Stored records
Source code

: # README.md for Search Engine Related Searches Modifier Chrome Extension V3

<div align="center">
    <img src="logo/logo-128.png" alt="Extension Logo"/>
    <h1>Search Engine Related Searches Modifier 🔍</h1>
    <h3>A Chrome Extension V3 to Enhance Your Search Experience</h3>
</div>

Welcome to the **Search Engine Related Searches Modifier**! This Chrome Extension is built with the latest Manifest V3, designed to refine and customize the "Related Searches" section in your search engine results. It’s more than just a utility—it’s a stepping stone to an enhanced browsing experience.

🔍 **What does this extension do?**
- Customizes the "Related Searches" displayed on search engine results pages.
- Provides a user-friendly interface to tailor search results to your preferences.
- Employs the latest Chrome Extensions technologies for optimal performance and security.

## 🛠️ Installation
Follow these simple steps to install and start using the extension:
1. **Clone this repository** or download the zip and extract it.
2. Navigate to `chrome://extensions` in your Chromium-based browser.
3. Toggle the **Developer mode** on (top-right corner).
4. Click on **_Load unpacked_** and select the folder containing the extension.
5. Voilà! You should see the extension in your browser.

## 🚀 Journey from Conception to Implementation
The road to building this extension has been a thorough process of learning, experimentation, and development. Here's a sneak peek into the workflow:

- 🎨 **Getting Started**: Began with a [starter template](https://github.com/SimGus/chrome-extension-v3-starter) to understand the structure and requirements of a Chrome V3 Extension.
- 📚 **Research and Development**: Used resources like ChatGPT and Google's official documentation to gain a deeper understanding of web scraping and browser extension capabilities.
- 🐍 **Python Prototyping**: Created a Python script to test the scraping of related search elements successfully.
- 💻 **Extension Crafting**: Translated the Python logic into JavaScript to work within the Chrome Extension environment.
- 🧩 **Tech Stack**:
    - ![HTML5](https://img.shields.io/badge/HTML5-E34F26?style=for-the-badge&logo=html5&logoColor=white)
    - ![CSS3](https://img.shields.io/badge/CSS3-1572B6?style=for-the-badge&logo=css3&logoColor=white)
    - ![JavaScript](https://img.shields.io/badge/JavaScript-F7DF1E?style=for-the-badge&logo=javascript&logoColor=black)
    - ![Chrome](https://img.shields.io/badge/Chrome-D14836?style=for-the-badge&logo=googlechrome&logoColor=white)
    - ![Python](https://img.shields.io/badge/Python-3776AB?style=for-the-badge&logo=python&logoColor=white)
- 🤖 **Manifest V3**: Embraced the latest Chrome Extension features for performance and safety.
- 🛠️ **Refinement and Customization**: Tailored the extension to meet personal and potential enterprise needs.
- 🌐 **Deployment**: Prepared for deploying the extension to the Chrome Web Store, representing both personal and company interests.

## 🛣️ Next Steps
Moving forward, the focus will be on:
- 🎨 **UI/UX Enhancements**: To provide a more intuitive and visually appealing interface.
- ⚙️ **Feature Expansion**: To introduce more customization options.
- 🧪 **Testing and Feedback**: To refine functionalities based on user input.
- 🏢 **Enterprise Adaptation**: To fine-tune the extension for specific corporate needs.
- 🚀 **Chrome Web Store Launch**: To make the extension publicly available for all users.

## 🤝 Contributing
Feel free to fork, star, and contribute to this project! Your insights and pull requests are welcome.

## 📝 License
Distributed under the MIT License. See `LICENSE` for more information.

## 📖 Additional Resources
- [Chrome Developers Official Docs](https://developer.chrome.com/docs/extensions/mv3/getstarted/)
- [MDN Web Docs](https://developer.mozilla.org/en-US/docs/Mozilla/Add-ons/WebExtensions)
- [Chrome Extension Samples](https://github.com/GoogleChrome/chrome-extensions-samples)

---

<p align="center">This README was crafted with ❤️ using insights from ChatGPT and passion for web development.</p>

**Directions**
Look at the entries above. Then set all of them down again exactly.

**Task solution**
Source code

: # README.md for Search Engine Related Searches Modifier Chrome Extension V3

<div align="center">
    <img src="logo/logo-128.png" alt="Extension Logo"/>
    <h1>Search Engine Related Searches Modifier 🔍</h1>
    <h3>A Chrome Extension V3 to Enhance Your Search Experience</h3>
</div>

Welcome to the **Search Engine Related Searches Modifier**! This Chrome Extension is built with the latest Manifest V3, designed to refine and customize the "Related Searches" section in your search engine results. It’s more than just a utility—it’s a stepping stone to an enhanced browsing experience.

🔍 **What does this extension do?**
- Customizes the "Related Searches" displayed on search engine results pages.
- Provides a user-friendly interface to tailor search results to your preferences.
- Employs the latest Chrome Extensions technologies for optimal performance and security.

## 🛠️ Installation
Follow these simple steps to install and start using the extension:
1. **Clone this repository** or download the zip and extract it.
2. Navigate to `chrome://extensions` in your Chromium-based browser.
3. Toggle the **Developer mode** on (top-right corner).
4. Click on **_Load unpacked_** and select the folder containing the extension.
5. Voilà! You should see the extension in your browser.

## 🚀 Journey from Conception to Implementation
The road to building this extension has been a thorough process of learning, experimentation, and development. Here's a sneak peek into the workflow:

- 🎨 **Getting Started**: Began with a [starter template](https://github.com/SimGus/chrome-extension-v3-starter) to understand the structure and requirements of a Chrome V3 Extension.
- 📚 **Research and Development**: Used resources like ChatGPT and Google's official documentation to gain a deeper understanding of web scraping and browser extension capabilities.
- 🐍 **Python Prototyping**: Created a Python script to test the scraping of related search elements successfully.
- 💻 **Extension Crafting**: Translated the Python logic into JavaScript to work within the Chrome Extension environment.
- 🧩 **Tech Stack**:
    - ![HTML5](https://img.shields.io/badge/HTML5-E34F26?style=for-the-badge&logo=html5&logoColor=white)
    - ![CSS3](https://img.shields.io/badge/CSS3-1572B6?style=for-the-badge&logo=css3&logoColor=white)
    - ![JavaScript](https://img.shields.io/badge/JavaScript-F7DF1E?style=for-the-badge&logo=javascript&logoColor=black)
    - ![Chrome](https://img.shields.io/badge/Chrome-D14836?style=for-the-badge&logo=googlechrome&logoColor=white)
    - ![Python](https://img.shields.io/badge/Python-3776AB?style=for-the-badge&logo=python&logoColor=white)
- 🤖 **Manifest V3**: Embraced the latest Chrome Extension features for performance and safety.
- 🛠️ **Refinement and Customization**: Tailored the extension to meet personal and potential enterprise needs.
- 🌐 **Deployment**: Prepared for deploying the extension to the Chrome Web Store, representing both personal and company interests.

## 🛣️ Next Steps
Moving forward, the focus will be on:
- 🎨 **UI/UX Enhancements**: To provide a more intuitive and visually appealing interface.
- ⚙️ **Feature Expansion**: To introduce more customization options.
- 🧪 **Testing and Feedback**: To refine functionalities based on user input.
- 🏢 **Enterprise Adaptation**: To fine-tune the extension for specific corporate needs.
- 🚀 **Chrome Web Store Launch**: To make the extension publicly available for all users.

## 🤝 Contributing
Feel free to fork, star, and contribute to this project! Your insights and pull requests are welcome.

## 📝 License
Distributed under the MIT License. See `LICENSE` for more information.

## 📖 Additional Resources
- [Chrome Developers Official Docs](https://developer.chrome.com/docs/extensions/mv3/getstarted/)
- [MDN Web Docs](https://developer.mozilla.org/en-US/docs/Mozilla/Add-ons/WebExtensions)
- [Chrome Extension Samples](https://github.com/GoogleChrome/chrome-extensions-samples)

---

<p align="center">This README was crafted with ❤️ using insights from ChatGPT and passion for web development.</p>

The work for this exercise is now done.